KLANGLICH ist die Konzertperformance getragen von großer Innerlichkeit und meditativer Stille. Gesang, Flöten, Sprechstimme, Wasserperformance und Steinharfe wechseln einander ab und bilden eine Einheit in einer kontemplativen Atmosphäre. Steinharfen sind bisher noch wenig bekannte Instrumente. Steinblöcke, die auf spezielle Weise eingesägt sind, werden mit nassen Händen zum Klingen gebracht. Es entstehen dabei auch körperlich stark wahrnehmbare, sphärische Klänge mit großem Obertonreichtum und sehr weitem Klangspektrum. → Projektbedingt werden auch internationale Gastkünstler:innen mit einbezogen.

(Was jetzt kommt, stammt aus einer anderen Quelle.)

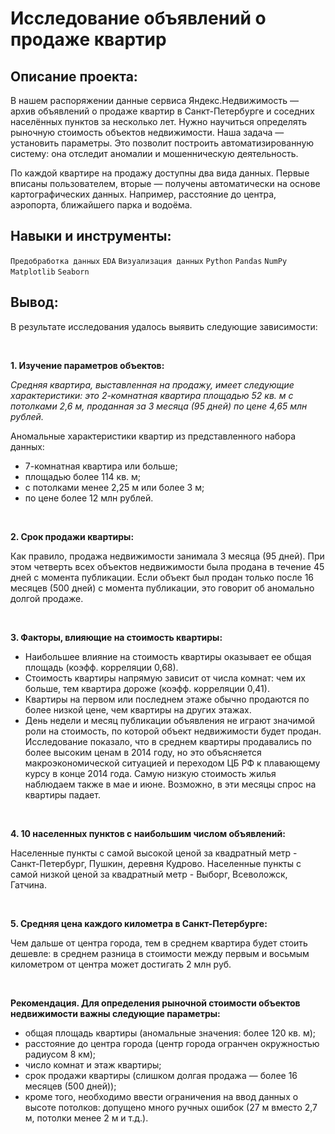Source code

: # Исследование объявлений о продаже квартир

## Описание проекта:
В нашем распоряжении данные сервиса Яндекс.Недвижимость — архив объявлений о продаже квартир в Санкт-Петербурге и соседних населённых пунктов за несколько лет. Нужно научиться определять рыночную стоимость объектов недвижимости. Наша задача — установить параметры. Это позволит построить автоматизированную систему: она отследит аномалии и мошенническую деятельность.

По каждой квартире на продажу доступны два вида данных. Первые вписаны пользователем, вторые — получены автоматически на основе картографических данных. Например, расстояние до центра, аэропорта, ближайшего парка и водоёма.

## Навыки и инструменты:
`Предобработка данных`
`EDA` 
`Визуализация данных`
`Python` 
`Pandas` 
`NumPy`
`Matplotlib` 
`Seaborn`

## Вывод:

В результате исследования удалось выявить следующие зависимости:

<br>

**1. Изучение параметров объектов:**

*Средняя квартира, выставленная на продажу, имеет следующие характеристики: это 2-комнатная квартира площадью 52 кв. м с потолками 2,6 м, проданная за 3 месяца (95 дней) по цене 4,65 млн рублей.*

Аномальные характеристики квартир из представленного набора данных:

- 7-комнатная квартира или больше;
- площадью более 114 кв. м;
- с потолками менее 2,25 м или более 3 м;
- по цене более 12 млн рублей.

<br>

**2. Срок продажи квартиры:**

Как правило, продажа недвижимости занимала 3 месяца (95 дней). При этом четверть всех объектов недвижимости была продана в течение 45 дней с момента публикации. Если объект был продан только после 16 месяцев (500 дней) с момента публикации, это говорит об аномально долгой продаже.

<br>

**3. Факторы, влияющие на стоимость квартиры:**

- Наибольшее влияние на стоимость квартиры оказывает ее общая площадь (коэфф. корреляции 0,68).
- Стоимость квартиры напрямую зависит от числа комнат: чем их больше, тем квартира дороже (коэфф. корреляции 0,41).
- Квартиры на первом или последнем этаже обычно продаются по более низкой цене, чем квартиры на других этажах.
- День недели и месяц публикации объявления не играют значимой роли на стоимость, по которой объект недвижимости будет продан. Исследование показало, что в среднем квартиры продавались по более высоким ценам в 2014 году, но это объясняется макроэкономической ситуацией и переходом ЦБ РФ к плавающему курсу в конце 2014 года. Самую низкую стоимость жилья наблюдаем также в мае и июне. Возможно, в эти месяцы спрос на квартиры падает.

<br>

**4. 10 населенных пунктов с наибольшим числом объявлений:**

Населенные пункты с самой высокой ценой за квадратный метр - Санкт-Петербург, Пушкин, деревня Кудрово. Населенные пункты с самой низкой ценой за квадратный метр - Выборг, Всеволожск, Гатчина. 

<br>

**5. Средняя цена каждого километра в Санкт-Петербурге:**

Чем дальше от центра города, тем в среднем квартира будет стоить дешевле: в среднем разница в стоимости между первым и восьмым километром от центра может достигать 2 млн руб.

<br>

**Рекомендация. Для определения рыночной стоимости объектов недвижимости важны следующие параметры:**

- общая площадь квартиры (аномальные значения: более 120 кв. м);
- расстояние до центра города (центр города огранчен окружностью радиусом 8 км);
- число комнат и этаж квартиры;
- срок продажи квартиры (слишком долгая продажа — более 16 месяцев (500 дней));
- кроме того, необходимо ввести ограничения на ввод данных о высоте потолков: допущено много ручных ошибок (27 м вместо 2,7 м, потолки менее 2 м и т.д.).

GESTALTLICH inspirieren uns frei fließende Formen wie die Kompositionen der Hildegard von Bingen, dieklösterlichen Psalmengesänge, das Hohelied der Liebe, die poetische Kraft der Sufigedichte, die außergewöhnlichen sphärischen Klänge der Steinharfen sowie die Unendlichkeit. Der menschliche Atem ist das Zeitmass für Artikulation und Ausdrucksweise. Bewegungen und ortsspezifische Positionierungen im Raum geben dem Ort selbst seine eigene Stimme. Das Programm für jede Konzertperformance wird entsprechend der Raumdimension, der Licht- und Akustikeigenschaften des Ortes sowie seiner einzigartigen Atmosphäre und Geschichte erstellt.
Pressestimmen
Gazette Neue Musik in NRW, Augustausgabe 2020
(…) Mit expanding time betreten wir uneingeschränkt wohlige Gefilde: Christoph Nicolaus‘ magische Steinharfen, Normisa Pereira da Silvas Bassflöte, Burkard Wehners mittelalterliche Gesänge und Rasha Ragabs Sufirezitationen tauchen den Raum in eine sakrale Atmosphäre. Musiker und Publikum sind im Raum verstreut, jeder für sich und doch eng verbunden. Bei den Steinharfen handelt es sich um Granitblöcke mit tiefen Einschnitten, denen durch Berührungen, die wie sanftes Streicheln wirken, sphärische, vibrierende Klänge entlockt werden. Diese scheinen von überall herzukommen und sind nicht nur mit den Ohren sondern mit dem ganzen Körper erlebbar – eine wahre Klangmassage. (…)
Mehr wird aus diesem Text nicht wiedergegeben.